Executive Summary
On June 15, 2026, the Delaware Court of Chancery issued the first opinion interpreting the 2025 amendments to Section 144 of the DGCL, holding that directors certified as independent under stock exchange standards now carry a statutory presumption of disinterestedness that plaintiffs must defeat with “substantial and particularized facts,” not a collection of circumstantial ties. The decision in Ayers v. Foley (C.A. No. 2025-0650-LWW) directly governs demand-futility analysis in every Delaware-incorporated company’s derivative litigation exposure. Boards that have calibrated their independence determinations to exchange minimum standards need to understand what the new floor protects, and what it does not.
The Signal at a Glance
The first Chancery decision under amended DGCL Section 144 establishes that exchange-certified director independence now carries a heightened statutory presumption in derivative actions, raising the bar to challenge board compensation decisions at every Delaware public company.
The Deep Dive
The Signal
Vice Chancellor Lori W. Will’s June 15 opinion in Ayers v. Foley is the first substantive interpretation of Senate Bill 21 (2025), the sweeping DGCL revision the Delaware General Assembly enacted in response to mounting market concern that Delaware fiduciary law had become unpredictably plaintiff-friendly. The case arose from a stockholder derivative challenge to two compensation decisions at Fidelity National Financial: a one-time $50 million equity grant to founder and non-executive chairman William P. Foley, and multi-year director compensation increases the plaintiff characterized as excessive against peer benchmarks.
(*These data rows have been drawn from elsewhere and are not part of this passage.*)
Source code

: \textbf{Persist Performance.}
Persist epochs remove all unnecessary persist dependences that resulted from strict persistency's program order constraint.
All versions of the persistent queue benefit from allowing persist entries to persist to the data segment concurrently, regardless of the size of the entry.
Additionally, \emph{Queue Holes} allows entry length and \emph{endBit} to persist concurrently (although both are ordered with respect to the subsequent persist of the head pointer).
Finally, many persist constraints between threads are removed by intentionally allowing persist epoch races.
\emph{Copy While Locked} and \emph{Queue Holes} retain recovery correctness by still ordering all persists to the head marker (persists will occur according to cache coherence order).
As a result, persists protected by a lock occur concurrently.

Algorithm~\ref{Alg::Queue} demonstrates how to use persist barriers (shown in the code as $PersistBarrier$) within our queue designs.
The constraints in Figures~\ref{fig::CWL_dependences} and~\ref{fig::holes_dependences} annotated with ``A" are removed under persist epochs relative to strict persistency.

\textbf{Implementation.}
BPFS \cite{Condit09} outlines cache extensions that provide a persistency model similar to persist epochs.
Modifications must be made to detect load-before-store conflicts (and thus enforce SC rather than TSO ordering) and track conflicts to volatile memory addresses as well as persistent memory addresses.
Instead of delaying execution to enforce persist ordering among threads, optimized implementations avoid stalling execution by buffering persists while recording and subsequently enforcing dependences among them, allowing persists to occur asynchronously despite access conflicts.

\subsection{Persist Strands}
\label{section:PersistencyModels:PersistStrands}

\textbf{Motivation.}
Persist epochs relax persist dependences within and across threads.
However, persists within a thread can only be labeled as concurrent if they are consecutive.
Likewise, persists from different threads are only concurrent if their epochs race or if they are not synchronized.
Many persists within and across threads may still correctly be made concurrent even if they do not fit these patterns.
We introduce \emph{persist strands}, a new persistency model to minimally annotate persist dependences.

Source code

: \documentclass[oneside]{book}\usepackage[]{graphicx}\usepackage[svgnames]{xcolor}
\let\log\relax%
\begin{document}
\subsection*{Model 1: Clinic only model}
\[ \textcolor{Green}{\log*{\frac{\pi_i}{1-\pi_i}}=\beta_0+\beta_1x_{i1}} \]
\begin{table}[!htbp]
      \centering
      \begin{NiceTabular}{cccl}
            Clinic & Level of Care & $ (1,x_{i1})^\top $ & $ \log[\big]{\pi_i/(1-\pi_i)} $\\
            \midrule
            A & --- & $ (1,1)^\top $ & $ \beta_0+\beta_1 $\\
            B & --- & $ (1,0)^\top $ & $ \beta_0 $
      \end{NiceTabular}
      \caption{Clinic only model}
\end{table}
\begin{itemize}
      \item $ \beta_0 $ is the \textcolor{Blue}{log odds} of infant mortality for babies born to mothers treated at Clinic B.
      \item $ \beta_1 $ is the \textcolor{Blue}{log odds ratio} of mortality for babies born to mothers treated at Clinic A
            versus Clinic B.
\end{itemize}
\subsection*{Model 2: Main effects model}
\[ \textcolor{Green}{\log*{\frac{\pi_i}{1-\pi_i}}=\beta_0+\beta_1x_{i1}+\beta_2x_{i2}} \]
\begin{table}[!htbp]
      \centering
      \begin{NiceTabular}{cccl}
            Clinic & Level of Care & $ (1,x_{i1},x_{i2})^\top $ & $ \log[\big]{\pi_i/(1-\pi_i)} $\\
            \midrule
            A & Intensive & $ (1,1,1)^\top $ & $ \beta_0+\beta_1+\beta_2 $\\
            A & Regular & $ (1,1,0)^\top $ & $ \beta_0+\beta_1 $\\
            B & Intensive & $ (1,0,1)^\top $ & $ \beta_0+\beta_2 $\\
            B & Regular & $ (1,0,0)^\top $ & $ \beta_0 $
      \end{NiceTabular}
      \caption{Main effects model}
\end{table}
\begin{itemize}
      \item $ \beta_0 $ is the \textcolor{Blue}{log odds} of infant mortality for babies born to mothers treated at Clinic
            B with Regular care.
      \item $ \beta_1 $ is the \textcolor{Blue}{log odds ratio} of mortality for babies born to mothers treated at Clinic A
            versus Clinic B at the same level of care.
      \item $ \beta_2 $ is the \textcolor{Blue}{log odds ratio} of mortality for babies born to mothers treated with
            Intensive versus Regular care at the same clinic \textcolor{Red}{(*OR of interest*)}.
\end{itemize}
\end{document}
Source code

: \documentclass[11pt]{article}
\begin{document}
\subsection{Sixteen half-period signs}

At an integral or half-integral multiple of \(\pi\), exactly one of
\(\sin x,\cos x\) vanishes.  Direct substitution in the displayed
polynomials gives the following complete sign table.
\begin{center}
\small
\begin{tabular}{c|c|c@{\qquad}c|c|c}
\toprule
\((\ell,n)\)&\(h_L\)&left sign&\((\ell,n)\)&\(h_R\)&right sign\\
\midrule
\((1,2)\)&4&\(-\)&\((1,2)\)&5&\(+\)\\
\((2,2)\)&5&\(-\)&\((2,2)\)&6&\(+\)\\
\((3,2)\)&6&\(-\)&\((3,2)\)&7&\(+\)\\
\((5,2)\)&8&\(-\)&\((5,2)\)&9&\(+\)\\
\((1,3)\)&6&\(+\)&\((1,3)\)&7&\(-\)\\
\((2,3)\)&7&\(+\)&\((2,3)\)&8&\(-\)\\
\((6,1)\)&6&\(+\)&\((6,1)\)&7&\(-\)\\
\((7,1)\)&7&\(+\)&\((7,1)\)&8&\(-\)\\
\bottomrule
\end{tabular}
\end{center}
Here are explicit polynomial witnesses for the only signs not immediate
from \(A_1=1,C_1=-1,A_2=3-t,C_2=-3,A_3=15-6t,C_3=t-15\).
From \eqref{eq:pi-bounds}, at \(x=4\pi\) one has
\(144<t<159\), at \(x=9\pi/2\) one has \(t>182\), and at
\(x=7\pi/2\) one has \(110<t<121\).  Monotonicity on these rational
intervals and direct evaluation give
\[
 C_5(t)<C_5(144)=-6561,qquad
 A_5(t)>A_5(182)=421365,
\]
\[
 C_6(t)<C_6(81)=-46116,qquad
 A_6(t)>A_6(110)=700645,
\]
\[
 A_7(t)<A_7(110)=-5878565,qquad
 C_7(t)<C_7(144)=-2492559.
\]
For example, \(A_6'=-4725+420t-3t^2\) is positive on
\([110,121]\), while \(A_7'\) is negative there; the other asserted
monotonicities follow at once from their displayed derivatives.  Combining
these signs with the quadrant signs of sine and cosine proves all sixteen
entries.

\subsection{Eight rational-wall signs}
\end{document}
The question Vice Chancellor Will resolved for the first time was whether the new Section 144(d)(2) director-independence presumption extends beyond the statute’s explicit safe-harbor provisions to the demand-futility analysis under Court of Chancery Rule 23.1. The Court held that it does. Where a listed company’s board has affirmatively determined that a director meets the applicable exchange independence standard, that director now carries a statutory presumption of disinterestedness that a derivative plaintiff can only overcome by pleading “substantial and particularized facts,” meaning facts of genuine qualitative materiality, not a volume of circumstantial relationships.
The Evidence
Case: Ayers v. Foley, C.A. No. 2025-0650-LWW, Delaware Court of Chancery (Vice Chancellor Lori W. Will), June 15, 2026. Opinion filed at courts.delaware.gov. Harvard Law School Forum on Corporate Governance published the lead analysis on June 30, 2026.
On the Foley equity grant: the Compensation Committee engaged an independent third-party consultant, reduced Foley’s initial $60 million request to $50 million with a three-year vesting schedule tied to continued service, and obtained legal advice throughout. The plaintiff’s claim that three committee members were conflicted through shared board seats across Foley-controlled entities and a minority co-investment in the Vegas Golden Knights did not satisfy the “substantial and particularized” threshold. The Court dismissed the equity grant challenge.
On director self-compensation: the same committee members who approved increases to their own annual compensation could not invoke the same independence shield for that decision. The Court allowed those claims to survive, because directors voting on their own pay cannot be presumed disinterested as to that specific transaction under any standard. The split outcome is the operative lesson: the new presumption insulates third-party pay decisions made through a properly constituted process. It does not insulate self-dealing.
The Strategic Implication
Defensive Risk. Compensation committee chairs and lead independent directors at Delaware-incorporated Fortune 500 companies face a newly defined exposure boundary. The Ayers holding shields exchange-certified independence determinations from derivative challenge when the board followed a defensible process. But the carve-out for self-compensation remains unprotected: any compensation decision in which the approving directors are also direct beneficiaries falls outside the Section 144(d)(2) presumption regardless of exchange certification. Audit and compensation committees that have not separately documented the process distinction (an outside consultant retained, a legal opinion obtained, a negotiated reduction from the initial figure) before the next annual director compensation vote carry a gap the new standard does not close. The timeline is the next proxy season compensation cycle, typically Q3 through Q4 board calendar. Re-paper the committee process minutes now, before the vote, not after.
Offensive Advantage. A board that treats Section 144(d)(2) as a compliance checkbox owns nothing. It is simply co-opting an exchange minimum. A board that builds its independence architecture around genuine process discipline owns the standard. The Ayers presumption is substantial protection, but it travels with documented process, not with the stock exchange certification alone. General counsel and corporate secretaries who update their board independence frameworks to reflect the new standard, and who build that into the board’s own governance guidelines rather than leaving it as a litigation defense, are positioned to accelerate conflicted-transaction approvals, reduce derivative demand-futility exposure across the compensation and M&A calendar, and communicate a more credible governance posture to institutional investors conducting annual board assessments. That is the edge the decision opens for boards that act before the standard is fully absorbed into peer governance practice.
The boards that own this standard before the next compensation cycle are not reacting to Ayers. They are building governance architecture that holds whether or not a plaintiff ever tests it.